◆ **Provided material**:
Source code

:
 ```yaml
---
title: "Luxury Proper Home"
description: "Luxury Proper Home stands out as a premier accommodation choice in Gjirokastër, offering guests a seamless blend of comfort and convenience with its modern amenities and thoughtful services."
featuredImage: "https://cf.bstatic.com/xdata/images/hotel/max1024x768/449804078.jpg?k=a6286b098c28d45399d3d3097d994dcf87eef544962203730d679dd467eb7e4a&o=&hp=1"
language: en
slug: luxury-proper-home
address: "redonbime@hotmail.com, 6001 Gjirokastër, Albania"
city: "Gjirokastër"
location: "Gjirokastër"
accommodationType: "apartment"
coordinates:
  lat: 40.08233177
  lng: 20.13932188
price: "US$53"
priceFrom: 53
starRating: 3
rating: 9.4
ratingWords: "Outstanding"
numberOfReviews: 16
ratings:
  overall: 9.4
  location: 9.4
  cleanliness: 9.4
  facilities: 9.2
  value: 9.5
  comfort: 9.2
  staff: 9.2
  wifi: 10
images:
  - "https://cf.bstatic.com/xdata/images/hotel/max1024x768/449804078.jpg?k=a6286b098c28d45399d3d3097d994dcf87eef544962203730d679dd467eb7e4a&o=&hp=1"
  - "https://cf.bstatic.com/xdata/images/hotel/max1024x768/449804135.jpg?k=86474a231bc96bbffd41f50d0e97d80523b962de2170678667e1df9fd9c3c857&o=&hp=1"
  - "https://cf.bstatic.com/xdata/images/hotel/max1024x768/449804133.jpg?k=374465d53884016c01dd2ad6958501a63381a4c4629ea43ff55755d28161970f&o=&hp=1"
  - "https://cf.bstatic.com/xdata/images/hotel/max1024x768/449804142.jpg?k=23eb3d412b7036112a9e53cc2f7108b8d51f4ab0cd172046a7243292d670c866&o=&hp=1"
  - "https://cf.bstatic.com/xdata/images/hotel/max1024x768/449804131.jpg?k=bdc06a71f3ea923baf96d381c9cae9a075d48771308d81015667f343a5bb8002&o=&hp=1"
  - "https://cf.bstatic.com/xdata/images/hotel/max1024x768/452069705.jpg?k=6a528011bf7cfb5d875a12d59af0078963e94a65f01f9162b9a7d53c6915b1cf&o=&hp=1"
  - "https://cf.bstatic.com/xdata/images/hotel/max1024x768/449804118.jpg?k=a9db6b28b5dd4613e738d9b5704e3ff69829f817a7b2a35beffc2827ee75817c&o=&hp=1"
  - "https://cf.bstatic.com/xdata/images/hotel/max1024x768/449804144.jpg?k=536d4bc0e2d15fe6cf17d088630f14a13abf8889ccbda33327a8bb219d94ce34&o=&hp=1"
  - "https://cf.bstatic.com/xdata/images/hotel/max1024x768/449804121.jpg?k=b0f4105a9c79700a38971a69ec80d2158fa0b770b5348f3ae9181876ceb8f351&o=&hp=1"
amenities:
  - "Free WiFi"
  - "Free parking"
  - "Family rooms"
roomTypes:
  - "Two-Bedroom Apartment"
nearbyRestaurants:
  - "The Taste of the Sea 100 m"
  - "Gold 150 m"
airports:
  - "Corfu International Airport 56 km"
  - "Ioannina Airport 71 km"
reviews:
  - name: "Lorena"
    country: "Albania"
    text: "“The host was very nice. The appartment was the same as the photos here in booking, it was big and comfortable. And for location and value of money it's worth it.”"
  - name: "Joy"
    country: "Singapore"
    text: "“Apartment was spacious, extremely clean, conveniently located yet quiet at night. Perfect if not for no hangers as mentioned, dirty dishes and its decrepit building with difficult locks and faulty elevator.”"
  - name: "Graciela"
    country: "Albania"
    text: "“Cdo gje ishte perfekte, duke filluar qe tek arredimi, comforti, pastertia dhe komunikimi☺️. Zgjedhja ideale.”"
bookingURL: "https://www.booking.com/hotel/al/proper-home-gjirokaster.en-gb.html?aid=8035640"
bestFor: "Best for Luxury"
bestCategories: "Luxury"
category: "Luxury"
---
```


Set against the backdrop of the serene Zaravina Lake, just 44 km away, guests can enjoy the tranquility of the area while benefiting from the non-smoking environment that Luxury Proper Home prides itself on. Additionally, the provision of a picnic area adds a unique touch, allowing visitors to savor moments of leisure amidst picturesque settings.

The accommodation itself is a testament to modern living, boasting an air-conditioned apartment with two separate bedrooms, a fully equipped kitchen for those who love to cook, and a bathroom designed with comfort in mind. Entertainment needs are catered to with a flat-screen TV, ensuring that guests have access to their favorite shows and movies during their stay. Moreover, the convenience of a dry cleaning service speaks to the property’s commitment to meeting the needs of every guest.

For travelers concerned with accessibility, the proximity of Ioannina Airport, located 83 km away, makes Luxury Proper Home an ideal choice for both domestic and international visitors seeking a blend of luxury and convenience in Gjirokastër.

◆ **Instructions for the task**:
The listing is to be retyped in full, exactly as shown.

◆ **Written response**:
Source code

:
 ```yaml
---
title: "Luxury Proper Home"
description: "Luxury Proper Home stands out as a premier accommodation choice in Gjirokastër, offering guests a seamless blend of comfort and convenience with its modern amenities and thoughtful services."
featuredImage: "https://cf.bstatic.com/xdata/images/hotel/max1024x768/449804078.jpg?k=a6286b098c28d45399d3d3097d994dcf87eef544962203730d679dd467eb7e4a&o=&hp=1"
language: en
slug: luxury-proper-home
address: "redonbime@hotmail.com, 6001 Gjirokastër, Albania"
city: "Gjirokastër"
location: "Gjirokastër"
accommodationType: "apartment"
coordinates:
  lat: 40.08233177
  lng: 20.13932188
price: "US$53"
priceFrom: 53
starRating: 3
rating: 9.4
ratingWords: "Outstanding"
numberOfReviews: 16
ratings:
  overall: 9.4
  location: 9.4
  cleanliness: 9.4
  facilities: 9.2
  value: 9.5
  comfort: 9.2
  staff: 9.2
  wifi: 10
images:
  - "https://cf.bstatic.com/xdata/images/hotel/max1024x768/449804078.jpg?k=a6286b098c28d45399d3d3097d994dcf87eef544962203730d679dd467eb7e4a&o=&hp=1"
  - "https://cf.bstatic.com/xdata/images/hotel/max1024x768/449804135.jpg?k=86474a231bc96bbffd41f50d0e97d80523b962de2170678667e1df9fd9c3c857&o=&hp=1"
  - "https://cf.bstatic.com/xdata/images/hotel/max1024x768/449804133.jpg?k=374465d53884016c01dd2ad6958501a63381a4c4629ea43ff55755d28161970f&o=&hp=1"
  - "https://cf.bstatic.com/xdata/images/hotel/max1024x768/449804142.jpg?k=23eb3d412b7036112a9e53cc2f7108b8d51f4ab0cd172046a7243292d670c866&o=&hp=1"
  - "https://cf.bstatic.com/xdata/images/hotel/max1024x768/449804131.jpg?k=bdc06a71f3ea923baf96d381c9cae9a075d48771308d81015667f343a5bb8002&o=&hp=1"
  - "https://cf.bstatic.com/xdata/images/hotel/max1024x768/452069705.jpg?k=6a528011bf7cfb5d875a12d59af0078963e94a65f01f9162b9a7d53c6915b1cf&o=&hp=1"
  - "https://cf.bstatic.com/xdata/images/hotel/max1024x768/449804118.jpg?k=a9db6b28b5dd4613e738d9b5704e3ff69829f817a7b2a35beffc2827ee75817c&o=&hp=1"
  - "https://cf.bstatic.com/xdata/images/hotel/max1024x768/449804144.jpg?k=536d4bc0e2d15fe6cf17d088630f14a13abf8889ccbda33327a8bb219d94ce34&o=&hp=1"
  - "https://cf.bstatic.com/xdata/images/hotel/max1024x768/449804121.jpg?k=b0f4105a9c79700a38971a69ec80d2158fa0b770b5348f3ae9181876ceb8f351&o=&hp=1"
amenities:
  - "Free WiFi"
  - "Free parking"
  - "Family rooms"
roomTypes:
  - "Two-Bedroom Apartment"
nearbyRestaurants:
  - "The Taste of the Sea 100 m"
  - "Gold 150 m"
airports:
  - "Corfu International Airport 56 km"
  - "Ioannina Airport 71 km"
reviews:
  - name: "Lorena"
    country: "Albania"
    text: "“The host was very nice. The appartment was the same as the photos here in booking, it was big and comfortable. And for location and value of money it's worth it.”"
  - name: "Joy"
    country: "Singapore"
    text: "“Apartment was spacious, extremely clean, conveniently located yet quiet at night. Perfect if not for no hangers as mentioned, dirty dishes and its decrepit building with difficult locks and faulty elevator.”"
  - name: "Graciela"
    country: "Albania"
    text: "“Cdo gje ishte perfekte, duke filluar qe tek arredimi, comforti, pastertia dhe komunikimi☺️. Zgjedhja ideale.”"
bookingURL: "https://www.booking.com/hotel/al/proper-home-gjirokaster.en-gb.html?aid=8035640"
bestFor: "Best for Luxury"
bestCategories: "Luxury"
category: "Luxury"
---
```


Set against the backdrop of the serene Zaravina Lake, just 44 km away, guests can enjoy the tranquility of the area while benefiting from the non-smoking environment that Luxury Proper Home prides itself on. Additionally, the provision of a picnic area adds a unique touch, allowing visitors to savor moments of leisure amidst picturesque settings.

The accommodation itself is a testament to modern living, boasting an air-conditioned apartment with two separate bedrooms, a fully equipped kitchen for those who love to cook, and a bathroom designed with comfort in mind. Entertainment needs are catered to with a flat-screen TV, ensuring that guests have access to their favorite shows and movies during their stay. Moreover, the convenience of a dry cleaning service speaks to the property’s commitment to meeting the needs of every guest.

For travelers concerned with accessibility, the proximity of Ioannina Airport, located 83 km away, makes Luxury Proper Home an ideal choice for both domestic and international visitors seeking a blend of luxury and convenience in Gjirokastër.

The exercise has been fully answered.